Egg Hunts are a popular tradition on Easter morning, hiding eggs outside for children to run around and find. Emily with Emily Reviews remembers her family Egg Hunts for Easter.
“My family is pretty big, my grandparents had six children and as a child all of my aunts and uncles and their children would go to my grandparents’ house for Easter. I was the youngest of all of the cousins, and there are roughly 15 of us all together. My aunts and uncles would all stuff plastic easter eggs and bring dyed eggs to hide across my grandparents yard for us to find. They would all go overboard by filling tons of eggs so each of the kids would get a grocery bag full of eggs. After all of the eggs were found, we would come inside and sprawl them out on the floor. Then someone would call out questions like “Who has a polka-dotted egg?” and whoever had that type of egg would get to come up and pick a prize. The prizes would be cheap little toys like coloring books, jump ropes, sidewalk chalk or bubbles but it was exciting for us kids.”
But, there wouldn’t be an Egg Hunt without the Easter Bunny. To understand the origins of egg hunting, we need to understand why rabbits are associated with Easter.
The Legendary Easter Bunny and the Egg Hunt
Known for their prolific procreating, rabbits have long been a symbol of fertility. In fact, rabbits were the sacred animal of the Saxon goddess of spring and fertility. The Easter Bunny legend started long ago in Germany with an egg-laying hare named “Osterhase.” German children made nests and left them outside for the hare to lay her eggs in. The idea of an egg-laying rabbit might have started with the Romans, who believed that all life came from eggs. Another link between the rabbit and the egg comes from Pagan traditions, in which the rabbit was associated with the moon and the egg with the sun. On the spring equinox, when day and night are the same length, the rabbit and egg come together.
Easter Egg Hunting began in America when German immigrants brought their Osterhase tradition to Pennsylvania in the 1700s. The festivity soon spread across the nation, and baskets replaced nests. Eventually, the game evolved into a treasure hunt, and the prizes expanded from just hard-boiled eggs to include chocolate, candy, toys and coins. In many families, the Easter Bunny leaves a basket filled with gifts, not just eggs to find.

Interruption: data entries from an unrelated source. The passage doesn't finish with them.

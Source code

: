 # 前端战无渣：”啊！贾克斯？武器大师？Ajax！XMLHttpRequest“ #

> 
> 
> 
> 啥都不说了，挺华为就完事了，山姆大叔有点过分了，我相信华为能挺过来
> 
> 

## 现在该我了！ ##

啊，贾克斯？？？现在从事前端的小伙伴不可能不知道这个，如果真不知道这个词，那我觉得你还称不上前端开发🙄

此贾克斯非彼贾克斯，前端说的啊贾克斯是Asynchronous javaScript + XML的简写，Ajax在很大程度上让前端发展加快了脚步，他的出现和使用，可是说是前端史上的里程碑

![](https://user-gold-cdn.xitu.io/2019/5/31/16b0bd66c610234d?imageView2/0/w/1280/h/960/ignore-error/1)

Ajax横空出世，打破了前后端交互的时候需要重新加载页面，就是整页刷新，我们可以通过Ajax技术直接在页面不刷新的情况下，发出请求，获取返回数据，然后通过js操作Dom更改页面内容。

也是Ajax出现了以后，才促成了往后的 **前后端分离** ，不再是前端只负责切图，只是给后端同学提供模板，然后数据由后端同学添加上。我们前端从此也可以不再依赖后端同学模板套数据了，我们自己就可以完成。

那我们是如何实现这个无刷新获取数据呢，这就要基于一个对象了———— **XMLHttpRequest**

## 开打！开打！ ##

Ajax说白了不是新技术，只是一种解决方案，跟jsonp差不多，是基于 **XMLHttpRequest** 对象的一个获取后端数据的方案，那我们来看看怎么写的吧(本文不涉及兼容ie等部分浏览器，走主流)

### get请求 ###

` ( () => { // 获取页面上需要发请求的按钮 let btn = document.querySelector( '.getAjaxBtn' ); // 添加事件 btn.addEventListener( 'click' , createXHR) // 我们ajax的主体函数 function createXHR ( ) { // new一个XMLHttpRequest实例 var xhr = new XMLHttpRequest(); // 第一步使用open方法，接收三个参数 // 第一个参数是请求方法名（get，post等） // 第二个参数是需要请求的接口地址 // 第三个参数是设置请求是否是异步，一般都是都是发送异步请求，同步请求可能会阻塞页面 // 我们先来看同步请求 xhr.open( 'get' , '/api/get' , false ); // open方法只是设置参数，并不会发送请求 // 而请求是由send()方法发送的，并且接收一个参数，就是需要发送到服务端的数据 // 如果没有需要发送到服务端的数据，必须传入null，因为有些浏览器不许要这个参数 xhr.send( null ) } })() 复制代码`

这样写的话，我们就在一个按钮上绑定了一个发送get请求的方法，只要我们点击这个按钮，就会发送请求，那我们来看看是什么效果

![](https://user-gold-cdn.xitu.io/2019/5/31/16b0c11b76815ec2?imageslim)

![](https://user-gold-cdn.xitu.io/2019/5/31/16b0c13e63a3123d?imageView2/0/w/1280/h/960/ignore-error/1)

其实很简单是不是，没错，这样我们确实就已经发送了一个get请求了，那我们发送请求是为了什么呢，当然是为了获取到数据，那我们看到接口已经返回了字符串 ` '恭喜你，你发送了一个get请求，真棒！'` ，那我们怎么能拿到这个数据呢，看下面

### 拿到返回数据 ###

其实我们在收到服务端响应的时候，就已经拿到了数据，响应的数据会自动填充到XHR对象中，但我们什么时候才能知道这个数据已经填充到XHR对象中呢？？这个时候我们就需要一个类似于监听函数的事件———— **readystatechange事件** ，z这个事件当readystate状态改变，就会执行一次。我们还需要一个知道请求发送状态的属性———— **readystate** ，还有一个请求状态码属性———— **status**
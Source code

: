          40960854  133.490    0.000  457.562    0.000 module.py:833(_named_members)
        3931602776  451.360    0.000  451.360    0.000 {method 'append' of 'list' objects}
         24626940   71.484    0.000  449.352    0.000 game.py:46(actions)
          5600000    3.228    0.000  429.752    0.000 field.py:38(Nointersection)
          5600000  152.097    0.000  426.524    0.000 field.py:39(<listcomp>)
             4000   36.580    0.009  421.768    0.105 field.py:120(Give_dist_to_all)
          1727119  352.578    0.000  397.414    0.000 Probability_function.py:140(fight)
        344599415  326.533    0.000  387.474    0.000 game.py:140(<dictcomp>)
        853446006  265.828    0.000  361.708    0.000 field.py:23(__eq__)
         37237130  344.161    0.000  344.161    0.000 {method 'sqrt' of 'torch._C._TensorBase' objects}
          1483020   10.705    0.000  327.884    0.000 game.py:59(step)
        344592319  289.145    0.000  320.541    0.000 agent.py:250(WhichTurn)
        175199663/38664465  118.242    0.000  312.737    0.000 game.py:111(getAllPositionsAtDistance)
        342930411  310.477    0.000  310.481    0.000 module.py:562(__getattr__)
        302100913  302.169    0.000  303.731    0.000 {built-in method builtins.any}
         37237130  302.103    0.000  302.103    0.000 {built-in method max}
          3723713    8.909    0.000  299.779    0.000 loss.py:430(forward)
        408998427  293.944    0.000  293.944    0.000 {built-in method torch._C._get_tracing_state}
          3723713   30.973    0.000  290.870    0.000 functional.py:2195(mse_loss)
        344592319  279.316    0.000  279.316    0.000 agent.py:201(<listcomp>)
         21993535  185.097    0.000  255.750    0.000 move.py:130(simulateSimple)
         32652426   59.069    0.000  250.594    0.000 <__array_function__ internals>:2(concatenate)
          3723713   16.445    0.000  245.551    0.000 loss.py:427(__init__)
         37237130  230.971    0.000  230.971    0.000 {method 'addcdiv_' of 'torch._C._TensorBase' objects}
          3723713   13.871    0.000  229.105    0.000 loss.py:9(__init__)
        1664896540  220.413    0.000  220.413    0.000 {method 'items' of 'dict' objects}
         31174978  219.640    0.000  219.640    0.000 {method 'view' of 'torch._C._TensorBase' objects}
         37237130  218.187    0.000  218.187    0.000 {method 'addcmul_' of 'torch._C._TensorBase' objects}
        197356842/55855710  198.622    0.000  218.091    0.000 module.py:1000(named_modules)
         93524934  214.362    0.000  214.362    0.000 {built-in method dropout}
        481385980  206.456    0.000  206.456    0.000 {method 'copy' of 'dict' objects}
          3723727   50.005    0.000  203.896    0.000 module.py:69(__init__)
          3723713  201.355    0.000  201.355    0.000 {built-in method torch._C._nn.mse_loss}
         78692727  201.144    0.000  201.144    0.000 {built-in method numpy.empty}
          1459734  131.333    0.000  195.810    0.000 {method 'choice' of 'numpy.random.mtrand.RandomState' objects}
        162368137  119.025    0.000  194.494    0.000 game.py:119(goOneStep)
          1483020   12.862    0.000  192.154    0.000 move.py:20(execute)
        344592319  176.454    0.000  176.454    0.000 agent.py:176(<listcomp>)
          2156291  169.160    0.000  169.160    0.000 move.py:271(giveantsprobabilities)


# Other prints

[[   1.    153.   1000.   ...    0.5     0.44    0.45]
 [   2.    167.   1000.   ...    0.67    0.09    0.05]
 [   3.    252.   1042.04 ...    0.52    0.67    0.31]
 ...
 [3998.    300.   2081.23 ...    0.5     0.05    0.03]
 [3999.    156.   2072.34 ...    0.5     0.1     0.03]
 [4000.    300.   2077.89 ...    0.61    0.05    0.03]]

Decorating eggs for Easter probably began in the 13th century, when eggs (in addition to meat) were forbidden during the Christian Lent season, which ends on Easter. To mark the end of the time of penance and fasting, people painted and decorated eggs before eating them. For centuries, parents emptied raw eggs and dyed the eggshells or dyed hard-boiled eggs for their children to find. Some also hand-painted the eggs with elaborate designs. Today, the colored egg has evolved into a plastic egg that you can hide a small treat inside.